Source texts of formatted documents
"""

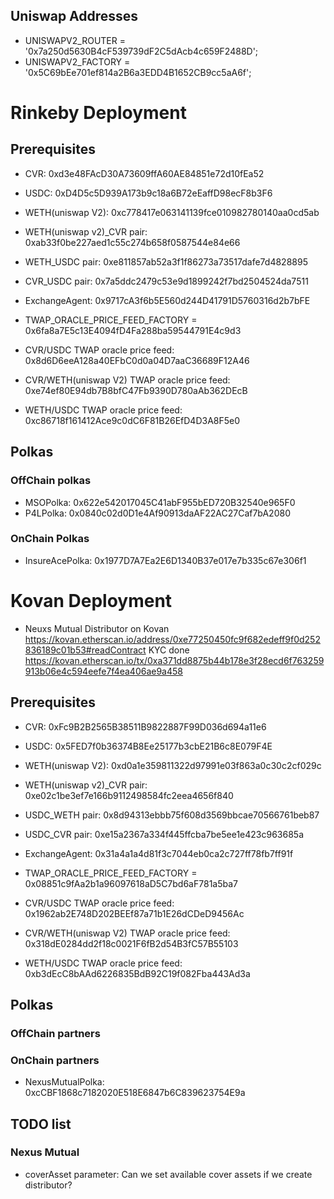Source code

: ## Uniswap Addresses
  - UNISWAPV2_ROUTER = '0x7a250d5630B4cF539739dF2C5dAcb4c659F2488D';
  - UNISWAPV2_FACTORY = '0x5C69bEe701ef814a2B6a3EDD4B1652CB9cc5aA6f';

# Rinkeby Deployment
## Prerequisites
  - CVR: 0xd3e48FAcD30A73609ffA60AE84851e72d10fEa52
  - USDC: 0xD4D5c5D939A173b9c18a6B72eEaffD98ecF8b3F6
  - WETH(uniswap V2): 0xc778417e063141139fce010982780140aa0cd5ab
  - WETH(uniswap v2)_CVR pair: 0xab33f0be227aed1c55c274b658f0587544e84e66
  - WETH_USDC pair: 0xe811857ab52a3f1f86273a73517dafe7d4828895
  - CVR_USDC pair: 0x7a5ddc2479c53e9d1899242f7bd2504524da7511
 
  - ExchangeAgent: 0x9717cA3f6b5E560d244D41791D5760316d2b7bFE

  - TWAP_ORACLE_PRICE_FEED_FACTORY = 0x6fa8a7E5c13E4094fD4Fa288ba59544791E4c9d3

  - CVR/USDC TWAP oracle price feed: 0x8d6D6eeA128a40EFbC0d0a04D7aaC36689F12A46
  - CVR/WETH(uniswap V2) TWAP oracle price feed: 0xe74ef80E94db7B8bfC47Fb9390D780aAb362DEcB
  - WETH/USDC TWAP oracle price feed: 0xc86718f161412Ace9c0dC6F81B26EfD4D3A8F5e0

## Polkas
### OffChain polkas
  - MSOPolka: 0x622e542017045C41abF955bED720B32540e965F0
  - P4LPolka: 0x0840c02d0D1e4Af90913daAF22AC27Caf7bA2080

### OnChain Polkas
  - InsureAcePolka: 0x1977D7A7Ea2E6D1340B37e017e7b335c67e306f1


# Kovan Deployment
  - Neuxs Mutual Distributor on Kovan
    https://kovan.etherscan.io/address/0xe77250450fc9f682edeff9f0d252836189c01b53#readContract
    KYC done https://kovan.etherscan.io/tx/0xa371dd8875b44b178e3f28ecd6f763259913b06e4c594eefe7f4ea406ae9a458

## Prerequisites
  - CVR: 0xFc9B2B2565B38511B9822887F99D036d694a11e6
  - USDC: 0x5FED7f0b36374B8Ee25177b3cbE21B6c8E079F4E
  - WETH(uniswap V2): 0xd0a1e359811322d97991e03f863a0c30c2cf029c
  - WETH(uniswap v2)_CVR pair: 0xe02c1be3ef7e166b9112498584fc2eea4656f840
  - USDC_WETH pair: 0x8d94313ebbb75f608d3569bbcae70566761beb87
  - USDC_CVR pair: 0xe15a2367a334f445ffcba7be5ee1e423c963685a
 
  - ExchangeAgent: 0x31a4a1a4d81f3c7044eb0ca2c727ff78fb7ff91f

  - TWAP_ORACLE_PRICE_FEED_FACTORY = 0x08851c9fAa2b1a96097618aD5C7bd6aF781a5ba7

  - CVR/USDC TWAP oracle price feed: 0x1962ab2E748D202BEEf87a71b1E26dCDeD9456Ac
  - CVR/WETH(uniswap V2) TWAP oracle price feed: 0x318dE0284dd2f18c0021F6fB2d54B3fC57B55103
  - WETH/USDC TWAP oracle price feed: 0xb3dEcC8bAAd6226835BdB92C19f082Fba443Ad3a


## Polkas
### OffChain partners

### OnChain partners
  - NexusMutualPolka: 0xcCBF1868c7182020E518E6847b6C839623754E9a

## TODO list
### Nexus Mutual
  - coverAsset parameter: Can we set available cover assets if we create distributor?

"""

TASK BRIEF: Repeat the records above exactly, from the first line through the line that contains "price feed: 0x8d6D6eeA128a40EFbC0d0a04D7aaC36689F12A46", and leave out the pictures.

EXERCISE RESULT:
Source code

: ## Uniswap Addresses
  - UNISWAPV2_ROUTER = '0x7a250d5630B4cF539739dF2C5dAcb4c659F2488D';
  - UNISWAPV2_FACTORY = '0x5C69bEe701ef814a2B6a3EDD4B1652CB9cc5aA6f';

# Rinkeby Deployment
## Prerequisites
  - CVR: 0xd3e48FAcD30A73609ffA60AE84851e72d10fEa52
  - USDC: 0xD4D5c5D939A173b9c18a6B72eEaffD98ecF8b3F6
  - WETH(uniswap V2): 0xc778417e063141139fce010982780140aa0cd5ab
  - WETH(uniswap v2)_CVR pair: 0xab33f0be227aed1c55c274b658f0587544e84e66
  - WETH_USDC pair: 0xe811857ab52a3f1f86273a73517dafe7d4828895
  - CVR_USDC pair: 0x7a5ddc2479c53e9d1899242f7bd2504524da7511
 
  - ExchangeAgent: 0x9717cA3f6b5E560d244D41791D5760316d2b7bFE

  - TWAP_ORACLE_PRICE_FEED_FACTORY = 0x6fa8a7E5c13E4094fD4Fa288ba59544791E4c9d3

  - CVR/USDC TWAP oracle price feed: 0x8d6D6eeA128a40EFbC0d0a04D7aaC36689F12A46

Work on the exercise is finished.